- _Your assignment_
Every line of the entries below that mentions "varying" is to be copied out.

Start of Block

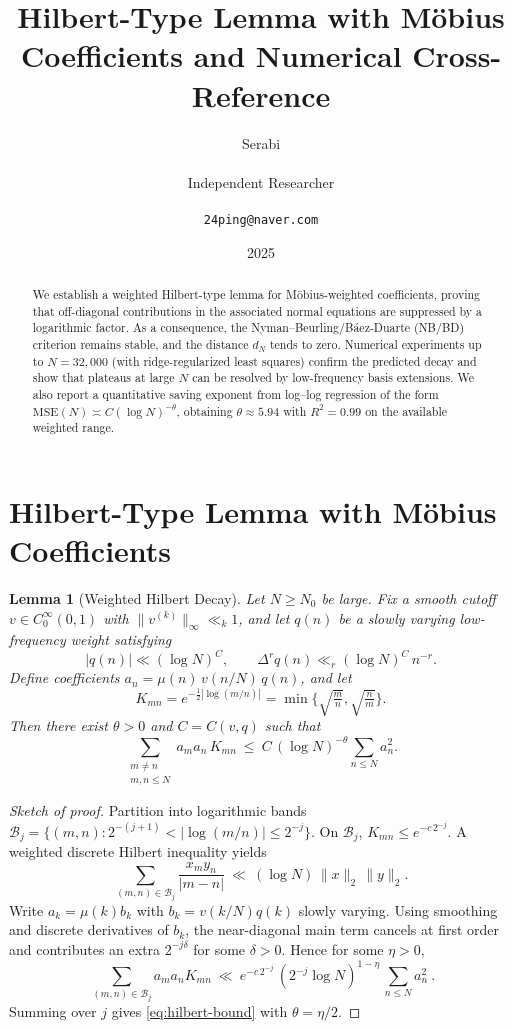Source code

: \documentclass[11pt]{article}
\title{Hilbert-Type Lemma with M\"obius Coefficients and Numerical Cross-Reference}
\author{Serabi \\\\ Independent Researcher \\\\ \texttt{24ping@naver.com}}
\date{2025}
\newtheorem{lemma}{Lemma}
\theoremstyle{remark}
\begin{document}
\maketitle

\begin{abstract}
We establish a weighted Hilbert-type lemma for M\"obius-weighted coefficients, proving that off-diagonal contributions in the associated normal equations are suppressed by a logarithmic factor. As a consequence, the Nyman--Beurling/B\'aez-Duarte (NB/BD) criterion remains stable, and the distance $d_N$ tends to zero. Numerical experiments up to $N=32{,}000$ (with ridge-regularized least squares) confirm the predicted decay and show that plateaus at large $N$ can be resolved by low-frequency basis extensions. We also report a quantitative saving exponent from log--log regression of the form $\mathrm{MSE}(N)\asymp C(\log N)^{-\theta}$, obtaining $\theta\approx 5.94$ with $R^2=0.99$ on the available weighted range.
\end{abstract}

\section{Hilbert-Type Lemma with M\"obius Coefficients}

\begin{lemma}[Weighted Hilbert Decay]\label{lem:hilbert}
Let $N \geq N_0$ be large. Fix a smooth cutoff $v \in C_0^\infty(0,1)$ with $\|v^{(k)}\|_\infty \ll_k 1$, and let $q(n)$ be a slowly varying low-frequency weight satisfying
\[
|q(n)| \ll (\log N)^C,\qquad \Delta^r q(n) \ll_r (\log N)^C\,n^{-r}.
\]
Define coefficients $a_n=\mu(n)\,v(n/N)\,q(n)$, and let
\[
K_{mn}=e^{-\frac12|\log(m/n)|}=\min\Big\{\sqrt{\tfrac{m}{n}},\sqrt{\tfrac{n}{m}}\Big\}.
\]
Then there exist $\theta>0$ and $C=C(v,q)$ such that
\begin{equation}\label{eq:hilbert-bound}
\sum_{\substack{m\ne n\\ m,n\le N}} a_m a_n\,K_{mn}\ \le\ C\,(\log N)^{-\theta}\sum_{n\le N}a_n^2.
\end{equation}
\end{lemma}

\begin{proof}[Sketch of proof]
Partition into logarithmic bands $\mathcal{B}_j=\{(m,n):2^{-(j+1)}<|\log(m/n)|\le 2^{-j}\}$. On $\mathcal{B}_j$, $K_{mn}\le e^{-c\,2^{-j}}$. A weighted discrete Hilbert inequality yields
\[
\sum_{(m,n)\in\mathcal{B}_j}\frac{x_my_n}{|m-n|}\ \ll\ (\log N)\,\|x\|_2\,\|y\|_2.
\]
Write $a_k=\mu(k)b_k$ with $b_k=v(k/N)q(k)$ slowly varying. Using smoothing and discrete derivatives of $b_k$, the near-diagonal main term cancels at first order and contributes an extra $2^{-j\delta}$ for some $\delta>0$. Hence for some $\eta>0$,
\[
\boxed{\ \sum_{(m,n)\in\mathcal{B}_j} a_m a_n K_{mn}\ \ll\ e^{-c\,2^{-j}}\,(2^{-j}\log N)^{1-\eta}\,\sum_{n\le N}a_n^2\ }.
\]
Summing over $j$ gives \eqref{eq:hilbert-bound} with $\theta=\eta/2$.
\end{proof}
\end{document}

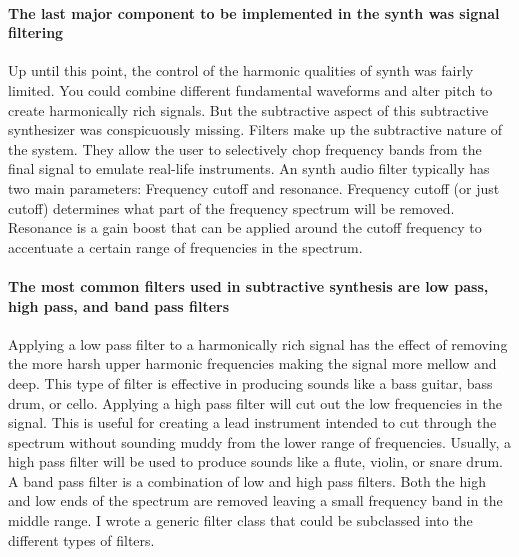 \documentclass[acmlarge,screen]{acmart}
\begin{document}
	\paragraph{The last major component to be implemented in the synth was signal filtering} Up until this point, the control of the harmonic qualities of synth was fairly limited. You could combine different fundamental waveforms and alter pitch to create harmonically rich signals. But the subtractive aspect of this subtractive synthesizer was conspicuously missing. Filters make up the subtractive nature of the system. They allow the user to selectively chop frequency bands from the final signal to emulate real-life instruments. An synth audio filter typically has two main parameters: Frequency cutoff and resonance. Frequency cutoff (or just cutoff) determines what part of the frequency spectrum will be removed. Resonance is a gain boost that can be applied around the cutoff frequency to accentuate a certain range of frequencies in the spectrum.

	\paragraph{The most common filters used in subtractive synthesis are low pass, high pass, and band pass filters} Applying a low pass filter to a harmonically rich signal has the effect of removing the more harsh upper harmonic frequencies making the signal more mellow and deep. This type of filter is effective in producing sounds like a bass guitar, bass drum, or cello. Applying a high pass filter will cut out the low frequencies in the signal. This is useful for creating a lead instrument intended to cut through the spectrum without sounding muddy from the lower range of frequencies. Usually, a high pass filter will be used to produce sounds like a flute, violin, or snare drum. A band pass filter is a combination of low and high pass filters. Both the high and low ends of the spectrum are removed leaving a small frequency band in the middle range. I wrote a generic filter class that could be subclassed into the different types of filters.
	
\end{document}
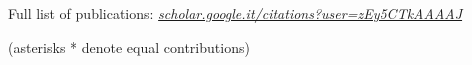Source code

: 


Full list of publications: 
\emph{\href{https://scholar.google.it/citations?user=zEy5CTkAAAAJ\&hl=en}{scholar.google.it/citations?user=zEy5CTkAAAAJ}}
\\\begin{footnotesize}(asterisks * denote equal contributions)\end{footnotesize}

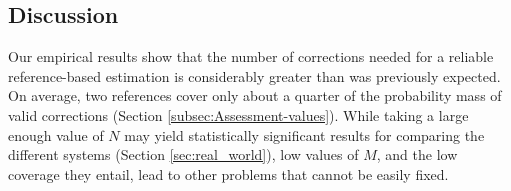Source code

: \documentclass[letter,11pt]{article}
\newcommand{\oa}[1]{\footnote{\color{red}OA: #1}}
\begin{document}

		
\subsection{Discussion}


Our empirical results show that the number of corrections needed for a reliable reference-based estimation
is considerably greater than was previously expected. On average, two references
cover only about a quarter of the probability mass of valid corrections (Section \ref{subsec:Assessment-values}).
While taking a large enough value of $N$ may yield statistically significant results for comparing the
different systems (Section \ref{sec:real_world}), low values of $M$, and the low coverage they entail, lead to other problems
that cannot be easily fixed.

\end{document}
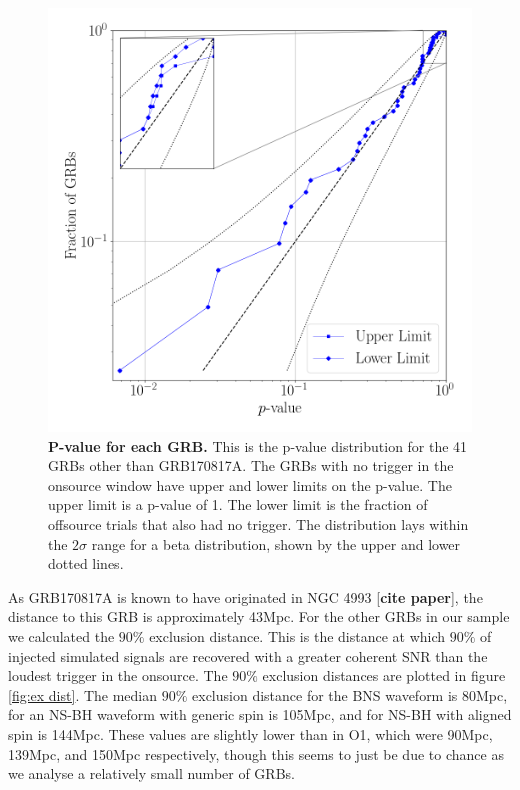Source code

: \documentclass[11pt]{cuthesis}
\begin{document}
\begin{figure}
\begin{center}
\includegraphics[width=0.8\linewidth]{pygrb_pvalue.png}
\end{center}
\caption{\textbf{P-value for each GRB.} This is the p-value distribution for the 41 GRBs other than GRB170817A. The GRBs with no trigger in the onsource window have upper and lower limits on the p-value. The upper limit is a p-value of 1. The lower limit is the fraction of offsource trials that also had no trigger. The distribution lays within the $2\sigma$ range for a beta distribution, shown by the upper and lower dotted lines.  }
\label{fig:pvalue}
\end{figure}

As GRB170817A is known to have originated in NGC 4993 [\textbf{cite paper}], the distance to this GRB is approximately 43Mpc. For the other GRBs in our sample we calculated the $90\%$ exclusion distance. This is the distance at which $90\%$ of injected simulated signals are recovered with a greater coherent SNR than the loudest trigger in the onsource. The $90\%$ exclusion distances are plotted in figure \ref{fig:ex dist}. The median $90\%$ exclusion distance for the BNS waveform is 80Mpc, for an NS-BH waveform with generic spin is 105Mpc, and for NS-BH with aligned spin is 144Mpc. These values are slightly lower than in O1, which were 90Mpc, 139Mpc, and 150Mpc respectively, though this seems to just be due to chance as we analyse a relatively small number of GRBs. 
\end{document}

End of Block

- _Exercise answer_
Let $N \geq N_0$ be large. Fix a smooth cutoff $v \in C_0^\infty(0,1)$ with $\|v^{(k)}\|_\infty \ll_k 1$, and let $q(n)$ be a slowly varying low-frequency weight satisfying
Write $a_k=\mu(k)b_k$ with $b_k=v(k/N)q(k)$ slowly varying. Using smoothing and discrete derivatives of $b_k$, the near-diagonal main term cancels at first order and contributes an extra $2^{-j\delta}$ for some $\delta>0$. Hence for some $\eta>0$,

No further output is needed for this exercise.